Сколько я стояла так посреди дороги, уставившись в одну точку — боги ведают… Где-то на краю сознания слышала выстрелы, крики. Кажется, дрались уже в рукопашную. Чего мне туда лесть? Встала, пошатываясь. Первая мысль была о мосинке. Хороша… Жалко, если испортилась. Бросила ж ее, как палку… Оптика, опять же… Нашла. Лежит себе в кювете. Что с ней будет? Прижала к груди, так детей прижимают. Иду…
Крики доносятся как через вату. Дошла до броневичка. Уткнулась лбом в горячее железо. Стою, и отдышаться не могу… сердце успокоить.
— Все! Ника, молодец! — слышу, как кричит Саня, — Молодец, слышишь!
Слышу-слышу, а ответить не могу. Подожди, Букварик, сейчас…
Букварь стянул меня с брони. Не то, чтоб я снова впала в ступор, как при первом бое, но лишний раз двигаться не хотелось. Думать, кстати, тоже. Хотелось почему-то есть, о чем я тут же и сказала.
— Мужики, я жрать хочу!
— Ну, можно и пожрать — согласился я. — Хотя скорее выпить… Да и пустят ли меня к столу в таком виде?
Что и говорить видок у меня был еще тот — морда в крови. Башка перетянута, какой то окровавленной тряпкой. Руки в мазуте и земле (а как вы думали — траки менять и чистеньким остаться?). Форма в крови и земле с мазутом вперемешку… Дополняла сию картину сигарета, торчавшая у меня в зубах.

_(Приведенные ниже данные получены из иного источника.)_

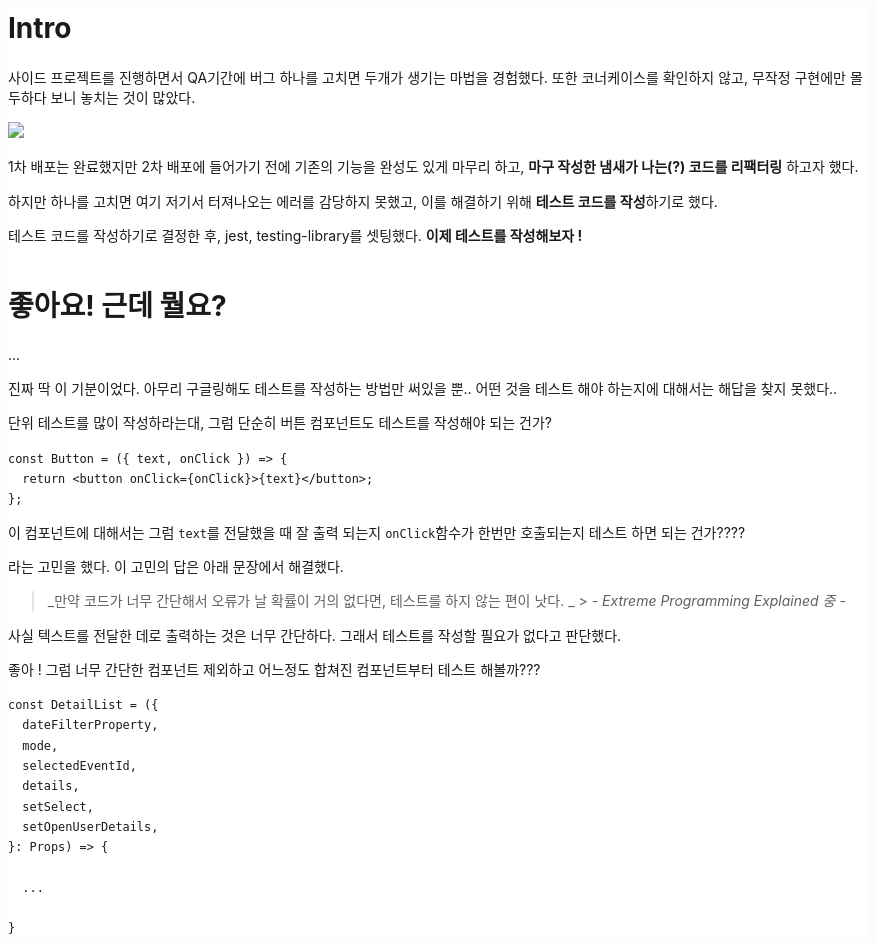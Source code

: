 # Intro

사이드 프로젝트를 진행하면서 QA기간에 버그 하나를 고치면 두개가 생기는 마법을 경험했다.
또한 코너케이스를 확인하지 않고, 무작정 구현에만 몰두하다 보니 놓치는 것이 많았다.

![](/images/posts/lets-write-a-test-code/1.png)

1차 배포는 완료했지만 2차 배포에 들어가기 전에 기존의 기능을 완성도 있게 마무리 하고,
**마구 작성한 냄새가 나는(?) 코드를 리팩터링** 하고자 했다.

하지만 하나를 고치면 여기 저기서 터져나오는 에러를 감당하지 못했고,
이를 해결하기 위해 **테스트 코드를 작성**하기로 했다.

테스트 코드를 작성하기로 결정한 후, jest, testing-library를 셋팅했다.
**이제 테스트를 작성해보자 !**

# 좋아요! 근데 뭘요?

...

진짜 딱 이 기분이었다. 아무리 구글링해도 테스트를 작성하는 방법만 써있을 뿐..
어떤 것을 테스트 해야 하는지에 대해서는 해답을 찾지 못했다..

단위 테스트를 많이 작성하라는대, 그럼 단순히 버튼 컴포넌트도 테스트를 작성해야 되는 건가?

```tsx
const Button = ({ text, onClick }) => {
  return <button onClick={onClick}>{text}</button>;
};
```

이 컴포넌트에 대해서는 그럼 `text`를 전달했을 때 잘 출력 되는지 `onClick`함수가 한번만 호출되는지 테스트 하면 되는 건가????

라는 고민을 했다. 이 고민의 답은 아래 문장에서 해결했다.

> _만약 코드가 너무 간단해서 오류가 날 확률이 거의 없다면, 테스트를 하지 않는 편이 낫다. _ > _- Extreme Programming Explained 중 -_

사실 텍스트를 전달한 데로 출력하는 것은 너무 간단하다. 그래서 테스트를 작성할 필요가 없다고 판단했다.

좋아 ! 그럼 너무 간단한 컴포넌트 제외하고 어느정도 합쳐진 컴포넌트부터 테스트 해볼까???

```tsx
const DetailList = ({
  dateFilterProperty,
  mode,
  selectedEventId,
  details,
  setSelect,
  setOpenUserDetails,
}: Props) => {

  ...

}

```
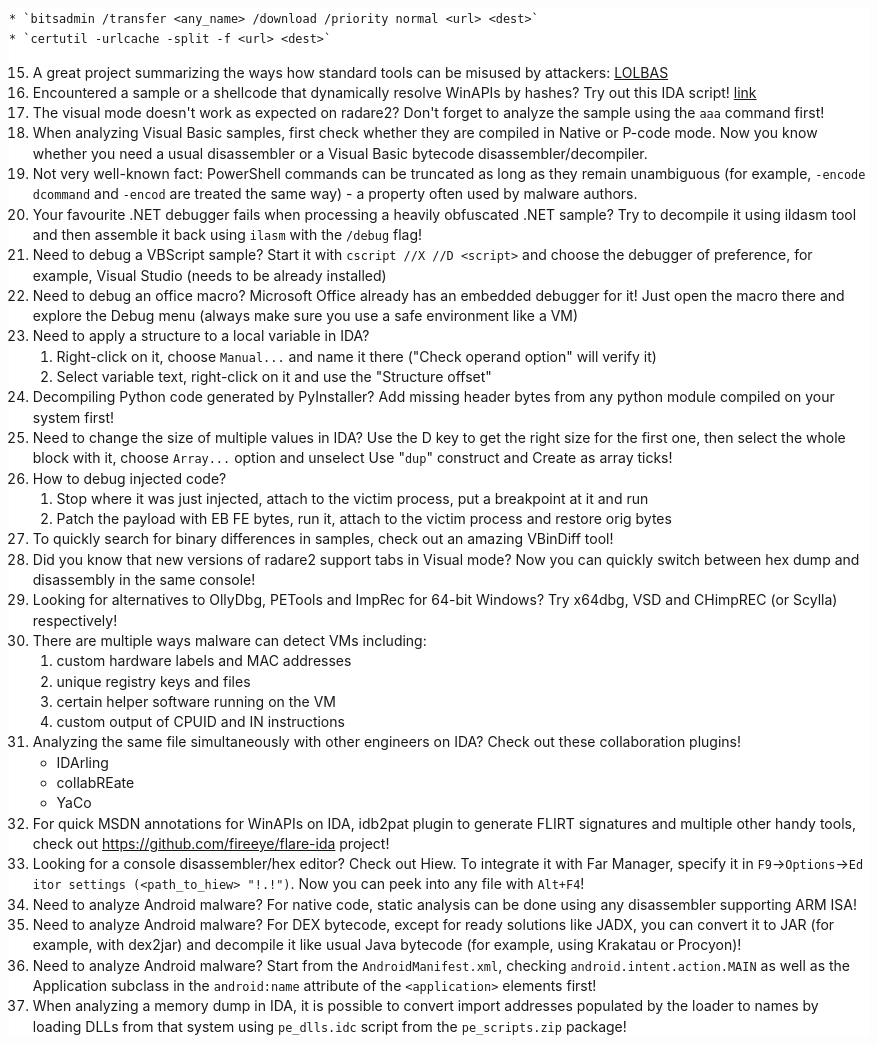     * `bitsadmin /transfer <any_name> /download /priority normal <url> <dest>`
    * `certutil -urlcache -split -f <url> <dest>`
15. A great project summarizing the ways how standard tools can be misused by attackers: [LOLBAS](https://lolbas-project.github.io)
16. Encountered a sample or a shellcode that dynamically resolve WinAPIs by hashes? Try out this IDA script! [link](https://github.com/alexey-kleymenov/reverse_engineering_tools/tree/master/ida_scripts)
17. The visual mode doesn't work as expected on radare2? Don't forget to analyze the sample using the `aaa` command first!
18. When analyzing Visual Basic samples, first check whether they are compiled in Native or P-code mode. Now you know whether you need a usual disassembler or a Visual Basic bytecode disassembler/decompiler.
19. Not very well-known fact: PowerShell commands can be truncated as long as they remain unambiguous (for example, `-encodedcommand` and `-encod` are treated the same way) - a property often used by malware authors.
20. Your favourite .NET debugger fails when processing a heavily obfuscated .NET sample? Try to decompile it using ildasm tool and then assemble it back using `ilasm` with the `/debug` flag!
21. Need to debug a VBScript sample? Start it with `cscript //X //D <script>` and choose the debugger of preference, for example, Visual Studio (needs to be already installed)
22. Need to debug an office macro? Microsoft Office already has an embedded debugger for it! Just open the macro there and explore the Debug menu (always make sure you use a safe environment like a VM)
23. Need to apply a structure to a local variable in IDA?
    1) Right-click on it, choose `Manual...` and name it there ("Check operand option" will verify it)
    2) Select variable text, right-click on it and use the "Structure offset"
24. Decompiling Python code generated by PyInstaller? Add missing header bytes from any python module compiled on your system first!
25. Need to change the size of multiple values in IDA? Use the D key to get the right size for the first one, then select the whole block with it, choose `Array...` option and unselect Use "`dup`" construct and Create as array ticks!
26.  How to debug injected code?
        1) Stop where it was just injected, attach to the victim process, put a breakpoint at it and run
        2) Patch the payload with EB FE bytes, run it, attach to the victim process and restore orig bytes
27.  To quickly search for binary differences in samples, check out an amazing VBinDiff tool!
28.  Did you know that new versions of radare2 support tabs in Visual mode? Now you can quickly switch between hex dump and disassembly in the same console!
29. Looking for alternatives to OllyDbg, PETools and ImpRec for 64-bit Windows? Try x64dbg, VSD and CHimpREC (or Scylla) respectively!
30. There are multiple ways malware can detect VMs including:
    1) custom hardware labels and MAC addresses
    2) unique registry keys and files
    3) certain helper software running on the VM
    4) custom output of CPUID and IN instructions
31.  Analyzing the same file simultaneously with other engineers on IDA? Check out these collaboration plugins!
        * IDArling
        * collabREate
        * YaCo
32. For quick MSDN annotations for WinAPIs on IDA, idb2pat plugin to generate FLIRT signatures and multiple other handy tools, check out https://github.com/fireeye/flare-ida project!
33. Looking for a console disassembler/hex editor? Check out Hiew. To integrate it with Far Manager, specify it in `F9`->`Options`->`Editor settings (<path_to_hiew> "!.!")`. Now you can peek into any file with `Alt+F4`!
34. Need to analyze Android malware? For native code, static analysis can be done using any disassembler supporting ARM ISA!
35. Need to analyze Android malware? For DEX bytecode, except for ready solutions like JADX, you can convert it to JAR (for example, with dex2jar) and decompile it like usual Java bytecode (for example, using Krakatau or Procyon)! 
36. Need to analyze Android malware? Start from the `AndroidManifest.xml`, checking `android.intent.action.MAIN` as well as the Application subclass in the `android:name` attribute of the `<application>` elements first!
37. When analyzing a memory dump in IDA, it is possible to convert import addresses populated by the loader to names by loading DLLs from that system using `pe_dlls.idc` script from the `pe_scripts.zip` package!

Сколько я простоял в этом ступоре — не знаю. Может пару минут, может больше. И тишина… Потом постепенно стали пробиваться звуки. Я с удивлением оглядел себя, МГ в руках вдруг показался очень тяжёлым. Я отложил его в сторону, подошёл к немцу — того отбросило от пулемёта, и немец лежал, уставившись мёртвым взглядом куда-то вверх.